**Required action:**
For every line in the records below that holds "запуска", make a copy.

[Opening Data to process section]

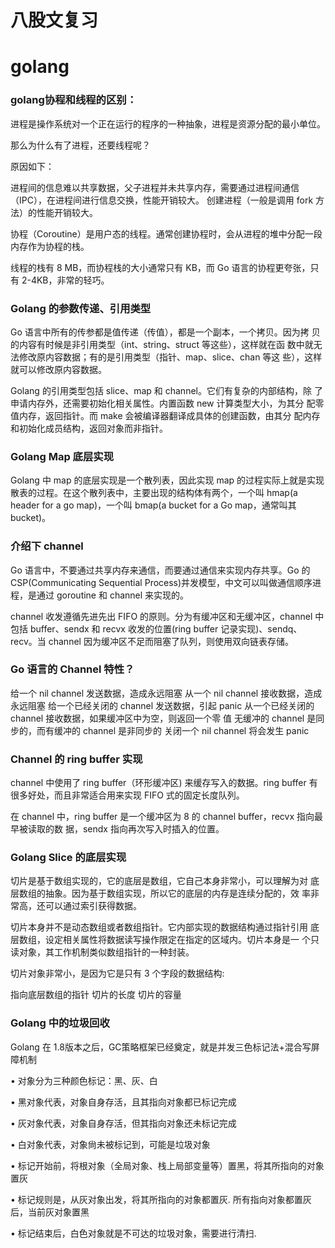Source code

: # 八股文复习


# golang

###  golang协程和线程的区别：

进程是操作系统对一个正在运行的程序的一种抽象，进程是资源分配的最小单位。

那么为什么有了进程，还要线程呢？

原因如下：

进程间的信息难以共享数据，父子进程并未共享内存，需要通过进程间通信（IPC），在进程间进行信息交换，性能开销较大。
创建进程（一般是调用 fork 方法）的性能开销较大。

协程（Coroutine）是用户态的线程。通常创建协程时，会从进程的堆中分配一段内存作为协程的栈。

线程的栈有 8 MB，而协程栈的大小通常只有 KB，而 Go 语言的协程更夸张，只有 2-4KB，非常的轻巧。

### Golang 的参数传递、引用类型

Go 语言中所有的传参都是值传递（传值），都是一个副本，一个拷贝。因为拷 贝的内容有时候是非引用类型（int、string、struct 等这些），这样就在函 数中就无法修改原内容数据；有的是引用类型（指针、map、slice、chan 等这 些），这样就可以修改原内容数据。

Golang 的引用类型包括 slice、map 和 channel。它们有复杂的内部结构，除 了申请内存外，还需要初始化相关属性。内置函数 new 计算类型大小，为其分 配零值内存，返回指针。而 make 会被编译器翻译成具体的创建函数，由其分 配内存和初始化成员结构，返回对象而非指针。


###  Golang Map 底层实现


Golang 中 map 的底层实现是一个散列表，因此实现 map 的过程实际上就是实现 散表的过程。在这个散列表中，主要出现的结构体有两个，一个叫 hmap(a header for a go map)，一个叫 bmap(a bucket for a Go map，通常叫其 bucket)。


###  介绍下 channel

Go 语言中，不要通过共享内存来通信，而要通过通信来实现内存共享。Go 的 CSP(Communicating Sequential Process)并发模型，中文可以叫做通信顺序进 程，是通过 goroutine 和 channel 来实现的。

channel 收发遵循先进先出 FIFO 的原则。分为有缓冲区和无缓冲区，channel 中包括 buffer、sendx 和 recvx 收发的位置(ring buffer 记录实现)、sendq、 recv。当 channel 因为缓冲区不足而阻塞了队列，则使用双向链表存储。

### Go 语言的 Channel 特性？

给一个 nil channel 发送数据，造成永远阻塞
从一个 nil channel 接收数据，造成永远阻塞
给一个已经关闭的 channel 发送数据，引起 panic
从一个已经关闭的 channel 接收数据，如果缓冲区中为空，则返回一个零 值
无缓冲的 channel 是同步的，而有缓冲的 channel 是非同步的
关闭一个 nil channel 将会发生 panic

### Channel 的 ring buffer 实现

channel 中使用了 ring buffer（环形缓冲区) 来缓存写入的数据。ring buffer 有很多好处，而且非常适合用来实现 FIFO 式的固定长度队列。

在 channel 中，ring buffer 是一个缓冲区为 8 的 channel buffer，recvx 指向最早被读取的数 据，sendx 指向再次写入时插入的位置。

### Golang Slice 的底层实现

切片是基于数组实现的，它的底层是数组，它自己本身非常小，可以理解为对 底层数组的抽象。因为基于数组实现，所以它的底层的内存是连续分配的，效 率非常高，还可以通过索引获得数据。

切片本身并不是动态数组或者数组指针。它内部实现的数据结构通过指针引用 底层数组，设定相关属性将数据读写操作限定在指定的区域内。切片本身是一 个只读对象，其工作机制类似数组指针的一种封装。

切片对象非常小，是因为它是只有 3 个字段的数据结构:

指向底层数组的指针
切片的长度
切片的容量

### Golang 中的垃圾回收

Golang 在 1.8版本之后，GC策略框架已经奠定，就是并发三色标记法+混合写屏障机制

• 对象分为三种颜色标记：黑、灰、白

• 黑对象代表，对象自身存活，且其指向对象都已标记完成

• 灰对象代表，对象自身存活，但其指向对象还未标记完成

• 白对象代表，对象尙未被标记到，可能是垃圾对象

• 标记开始前，将根对象（全局对象、栈上局部变量等）置黑，将其所指向的对象置灰

• 标记规则是，从灰对象出发，将其所指向的对象都置灰. 所有指向对象都置灰后，当前灰对象置黑

• 标记结束后，白色对象就是不可达的垃圾对象，需要进行清扫.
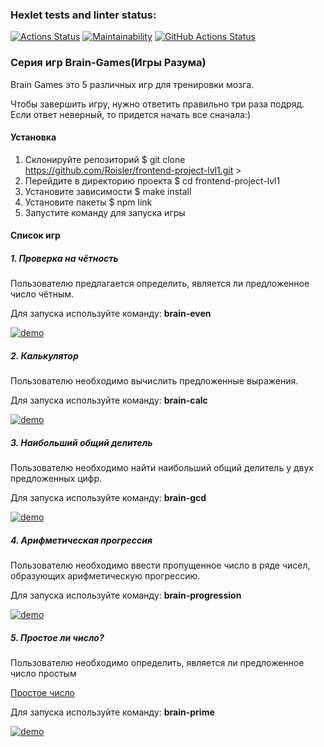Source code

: ### Hexlet tests and linter status:

[![Actions Status](https://github.com/Roisler/frontend-project-lvl1/workflows/hexlet-check/badge.svg)](https://github.com/Roisler/frontend-project-lvl1/actions) [![Maintainability](https://api.codeclimate.com/v1/badges/a99a88d28ad37a79dbf6/maintainability)](https://codeclimate.com/github/codeclimate/codeclimate/maintainability) [![GitHub Actions Status](https://github.com/Roisler/frontend-project-lvl1/workflows/github-actions-js/badge.svg)](https://github.com/Roisler/frontend-project-lvl1/actions)

### Серия игр Brain-Games(Игры Разума)

Brain Games это 5 различных игр для тренировки мозга.

Чтобы завершить игру, нужно ответить правильно три раза подряд. Если ответ неверный, то придется начать все сначала:)

#### Установка
1. Склонируйте репозиторий
        $ git clone https://github.com/Roisler/frontend-project-lvl1.git >
2. Перейдите в директорию проекта
        $ cd frontend-project-lvl1
3. Установите зависимости
        $ make install
4. Установите пакеты
        $ npm link
5. Запустите команду для запуска игры

#### Список игр
##### 1. Проверка на чётность
Пользователю предлагается определить, является ли предложенное число чётным.

Для запуска используйте команду: **brain-even**

[![demo](https://asciinema.org/a/WYBx0s0jdYRRjBII5yMzdb02z.svg)](https://asciinema.org/a/WYBx0s0jdYRRjBII5yMzdb02z)
##### 2. Калькулятор
Пользователю необходимо вычислить предложенные выражения.

Для запуска используйте команду: **brain-calc**

[![demo](https://asciinema.org/a/5NCnXBF5qtSFdR4Exm1MQMeNh.svg)](https://asciinema.org/a/5NCnXBF5qtSFdR4Exm1MQMeNh)
##### 3. Наибольший общий делитель
Пользователю необходимо найти наибольший общий делитель у двух предложенных цифр.

Для запуска используйте команду: **brain-gcd**

[![demo](https://asciinema.org/a/UCtgqbSuioBmmVMwEzy8KhNzZ.svg)](https://asciinema.org/a/UCtgqbSuioBmmVMwEzy8KhNzZ)
##### 4. Арифметическая прогрессия
Пользователю необходимо ввести пропущенное число в ряде чисел, образующих арифметическую прогрессию.

Для запуска используйте команду: **brain-progression**

[![demo](https://asciinema.org/a/CqrrBCQAK8fSb8LAycay1mXyg.svg)](https://asciinema.org/a/CqrrBCQAK8fSb8LAycay1mXyg)
##### 5. Простое ли число?
Пользователю необходимо определить, является ли предложенное число простым

[Простое число](https://ru.wikipedia.org/wiki/%D0%9F%D1%80%D0%BE%D1%81%D1%82%D0%BE%D0%B5_%D1%87%D0%B8%D1%81%D0%BB%D0%BE)

Для запуска используйте команду: **brain-prime**

[![demo](https://asciinema.org/a/mZwiPqp3Cl22wBk9cUQIaWo9Z.svg)](https://asciinema.org/a/mZwiPqp3Cl22wBk9cUQIaWo9Z)
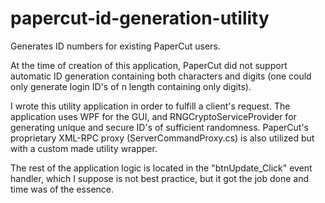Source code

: # papercut-id-generation-utility
Generates ID numbers for existing PaperCut users.

At the time of creation of this application, PaperCut did not support automatic ID generation 
containing both characters and digits (one could only generate login ID's of n length containing only digits).

I wrote this utility application in order to fulfill a client's request. The application uses WPF for the GUI,
and RNGCryptoServiceProvider for generating unique and secure ID's of sufficient randomness. 
PaperCut's proprietary XML-RPC proxy (ServerCommandProxy.cs) is also utilized but with a custom made utility wrapper.

The rest of the application logic is located in the "btnUpdate_Click" event handler, which I suppose is not best practice,
but it got the job done and time was of the essence.
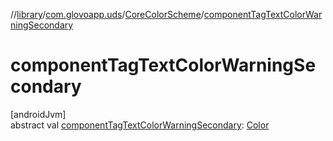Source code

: //[library](../../../index.md)/[com.glovoapp.uds](../index.md)/[CoreColorScheme](index.md)/[componentTagTextColorWarningSecondary](component-tag-text-color-warning-secondary.md)

# componentTagTextColorWarningSecondary

[androidJvm]\
abstract val [componentTagTextColorWarningSecondary](component-tag-text-color-warning-secondary.md): [Color](https://developer.android.com/reference/kotlin/androidx/compose/ui/graphics/Color.html)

[Closing Data to process section]

**Task solution:**
5. Запустите команду для запуска игры
Для запуска используйте команду: **brain-even**
Для запуска используйте команду: **brain-calc**
Для запуска используйте команду: **brain-gcd**
Для запуска используйте команду: **brain-progression**
Для запуска используйте команду: **brain-prime**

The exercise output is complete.